Dataset entries:
╭──

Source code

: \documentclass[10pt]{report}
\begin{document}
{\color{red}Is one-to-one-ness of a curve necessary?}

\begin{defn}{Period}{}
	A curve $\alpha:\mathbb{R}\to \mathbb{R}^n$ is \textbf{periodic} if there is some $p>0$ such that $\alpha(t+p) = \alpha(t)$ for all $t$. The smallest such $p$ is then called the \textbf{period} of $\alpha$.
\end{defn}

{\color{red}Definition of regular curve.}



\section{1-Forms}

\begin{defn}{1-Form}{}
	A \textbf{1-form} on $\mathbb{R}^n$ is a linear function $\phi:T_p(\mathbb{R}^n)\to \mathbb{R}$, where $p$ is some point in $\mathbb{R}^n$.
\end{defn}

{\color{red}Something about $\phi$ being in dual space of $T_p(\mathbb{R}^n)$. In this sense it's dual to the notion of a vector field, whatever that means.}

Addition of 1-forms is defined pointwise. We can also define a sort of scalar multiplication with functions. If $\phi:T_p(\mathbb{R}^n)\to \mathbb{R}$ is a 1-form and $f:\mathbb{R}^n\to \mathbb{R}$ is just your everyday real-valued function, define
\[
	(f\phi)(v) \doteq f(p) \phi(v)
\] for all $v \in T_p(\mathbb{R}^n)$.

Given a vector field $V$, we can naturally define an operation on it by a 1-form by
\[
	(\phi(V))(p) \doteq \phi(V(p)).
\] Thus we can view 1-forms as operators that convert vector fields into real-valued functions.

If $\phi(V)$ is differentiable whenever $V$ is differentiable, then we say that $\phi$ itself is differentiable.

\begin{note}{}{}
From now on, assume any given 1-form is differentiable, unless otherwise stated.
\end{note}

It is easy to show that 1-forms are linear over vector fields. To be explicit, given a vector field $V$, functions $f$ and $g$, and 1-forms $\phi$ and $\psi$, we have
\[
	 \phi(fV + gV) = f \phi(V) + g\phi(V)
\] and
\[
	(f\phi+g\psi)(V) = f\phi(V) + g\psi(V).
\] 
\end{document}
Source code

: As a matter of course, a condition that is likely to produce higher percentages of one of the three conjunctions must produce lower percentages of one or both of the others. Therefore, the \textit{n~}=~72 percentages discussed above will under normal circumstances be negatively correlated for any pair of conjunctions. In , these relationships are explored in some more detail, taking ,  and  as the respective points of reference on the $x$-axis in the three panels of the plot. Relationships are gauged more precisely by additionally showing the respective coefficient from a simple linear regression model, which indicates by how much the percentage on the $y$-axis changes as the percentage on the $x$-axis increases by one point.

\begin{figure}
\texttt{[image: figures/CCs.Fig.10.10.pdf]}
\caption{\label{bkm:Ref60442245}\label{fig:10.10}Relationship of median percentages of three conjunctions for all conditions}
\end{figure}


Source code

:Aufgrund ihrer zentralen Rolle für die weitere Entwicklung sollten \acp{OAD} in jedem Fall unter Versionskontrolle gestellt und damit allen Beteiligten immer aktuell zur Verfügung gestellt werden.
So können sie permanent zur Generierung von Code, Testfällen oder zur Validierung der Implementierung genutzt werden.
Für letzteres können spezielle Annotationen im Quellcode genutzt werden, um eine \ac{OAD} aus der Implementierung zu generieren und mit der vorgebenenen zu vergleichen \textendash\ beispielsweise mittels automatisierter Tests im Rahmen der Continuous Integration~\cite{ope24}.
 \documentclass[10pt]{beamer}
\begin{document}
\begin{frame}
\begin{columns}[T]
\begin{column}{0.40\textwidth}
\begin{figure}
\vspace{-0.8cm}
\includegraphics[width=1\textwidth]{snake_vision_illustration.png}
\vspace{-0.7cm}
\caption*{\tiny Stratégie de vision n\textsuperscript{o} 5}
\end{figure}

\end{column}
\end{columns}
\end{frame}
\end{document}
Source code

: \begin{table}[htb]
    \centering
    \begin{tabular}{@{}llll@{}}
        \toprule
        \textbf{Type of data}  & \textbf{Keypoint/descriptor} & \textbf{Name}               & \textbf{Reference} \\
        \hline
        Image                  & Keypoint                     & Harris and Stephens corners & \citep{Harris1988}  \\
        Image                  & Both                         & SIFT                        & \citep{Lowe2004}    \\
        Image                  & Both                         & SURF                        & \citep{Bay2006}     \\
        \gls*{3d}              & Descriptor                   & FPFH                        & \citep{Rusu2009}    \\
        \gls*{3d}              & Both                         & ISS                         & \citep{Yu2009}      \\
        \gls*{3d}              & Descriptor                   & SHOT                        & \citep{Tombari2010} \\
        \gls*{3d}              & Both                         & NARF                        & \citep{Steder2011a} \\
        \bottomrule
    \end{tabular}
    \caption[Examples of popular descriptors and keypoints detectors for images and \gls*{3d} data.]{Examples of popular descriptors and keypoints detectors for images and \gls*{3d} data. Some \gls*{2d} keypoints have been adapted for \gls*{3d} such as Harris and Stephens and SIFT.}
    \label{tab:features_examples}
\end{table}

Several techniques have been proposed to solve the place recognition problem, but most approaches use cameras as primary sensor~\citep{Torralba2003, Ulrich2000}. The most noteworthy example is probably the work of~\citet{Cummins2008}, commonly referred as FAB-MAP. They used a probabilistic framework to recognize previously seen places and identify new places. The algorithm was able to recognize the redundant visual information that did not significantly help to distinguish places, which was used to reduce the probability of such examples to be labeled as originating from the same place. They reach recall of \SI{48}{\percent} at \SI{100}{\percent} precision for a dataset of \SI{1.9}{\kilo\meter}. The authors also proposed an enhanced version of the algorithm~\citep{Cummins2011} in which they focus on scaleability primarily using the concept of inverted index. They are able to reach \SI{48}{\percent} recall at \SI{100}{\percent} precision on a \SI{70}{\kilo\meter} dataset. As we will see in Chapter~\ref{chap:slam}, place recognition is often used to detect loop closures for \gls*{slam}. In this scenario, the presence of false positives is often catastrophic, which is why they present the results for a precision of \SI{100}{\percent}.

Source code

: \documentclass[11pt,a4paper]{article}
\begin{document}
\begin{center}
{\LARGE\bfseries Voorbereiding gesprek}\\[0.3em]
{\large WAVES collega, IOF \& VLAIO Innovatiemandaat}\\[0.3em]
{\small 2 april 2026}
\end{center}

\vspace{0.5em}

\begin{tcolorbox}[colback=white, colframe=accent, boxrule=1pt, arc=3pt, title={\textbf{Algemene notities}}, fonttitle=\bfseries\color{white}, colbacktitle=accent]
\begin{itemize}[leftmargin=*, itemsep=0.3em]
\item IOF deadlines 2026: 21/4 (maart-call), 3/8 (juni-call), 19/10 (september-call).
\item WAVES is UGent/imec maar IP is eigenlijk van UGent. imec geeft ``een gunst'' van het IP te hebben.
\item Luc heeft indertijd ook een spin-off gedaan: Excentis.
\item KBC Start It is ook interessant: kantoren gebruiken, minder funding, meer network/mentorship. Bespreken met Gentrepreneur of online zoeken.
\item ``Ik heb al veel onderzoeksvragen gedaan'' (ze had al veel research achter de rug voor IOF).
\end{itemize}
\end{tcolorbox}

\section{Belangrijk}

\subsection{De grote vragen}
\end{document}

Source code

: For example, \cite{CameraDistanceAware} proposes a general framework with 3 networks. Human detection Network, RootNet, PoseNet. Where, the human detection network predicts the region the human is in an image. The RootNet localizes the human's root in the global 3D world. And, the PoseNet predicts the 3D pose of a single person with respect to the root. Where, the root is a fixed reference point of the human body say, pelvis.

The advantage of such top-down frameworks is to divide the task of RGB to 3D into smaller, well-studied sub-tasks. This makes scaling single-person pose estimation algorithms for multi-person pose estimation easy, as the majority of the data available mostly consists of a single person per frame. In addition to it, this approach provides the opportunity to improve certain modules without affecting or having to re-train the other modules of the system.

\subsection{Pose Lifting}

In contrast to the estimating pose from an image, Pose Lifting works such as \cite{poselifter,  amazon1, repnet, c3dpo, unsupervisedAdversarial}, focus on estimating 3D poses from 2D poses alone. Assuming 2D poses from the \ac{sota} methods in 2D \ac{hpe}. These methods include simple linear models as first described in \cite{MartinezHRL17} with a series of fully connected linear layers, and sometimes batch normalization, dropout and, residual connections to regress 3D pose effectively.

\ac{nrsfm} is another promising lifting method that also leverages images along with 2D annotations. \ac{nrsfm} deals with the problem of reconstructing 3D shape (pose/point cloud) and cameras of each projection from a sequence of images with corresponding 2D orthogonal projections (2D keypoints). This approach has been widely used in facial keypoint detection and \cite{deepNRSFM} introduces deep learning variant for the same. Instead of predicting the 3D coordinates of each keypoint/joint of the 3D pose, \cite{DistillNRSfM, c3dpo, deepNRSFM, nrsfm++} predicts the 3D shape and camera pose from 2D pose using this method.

╰──

#### YOUR GOAL
Which lines above hold the string "documentclass"? Copy each of them.

#### RESPONSE TO THE TASK
: \documentclass[10pt]{report}
 \documentclass[10pt]{beamer}
: \documentclass[11pt,a4paper]{article}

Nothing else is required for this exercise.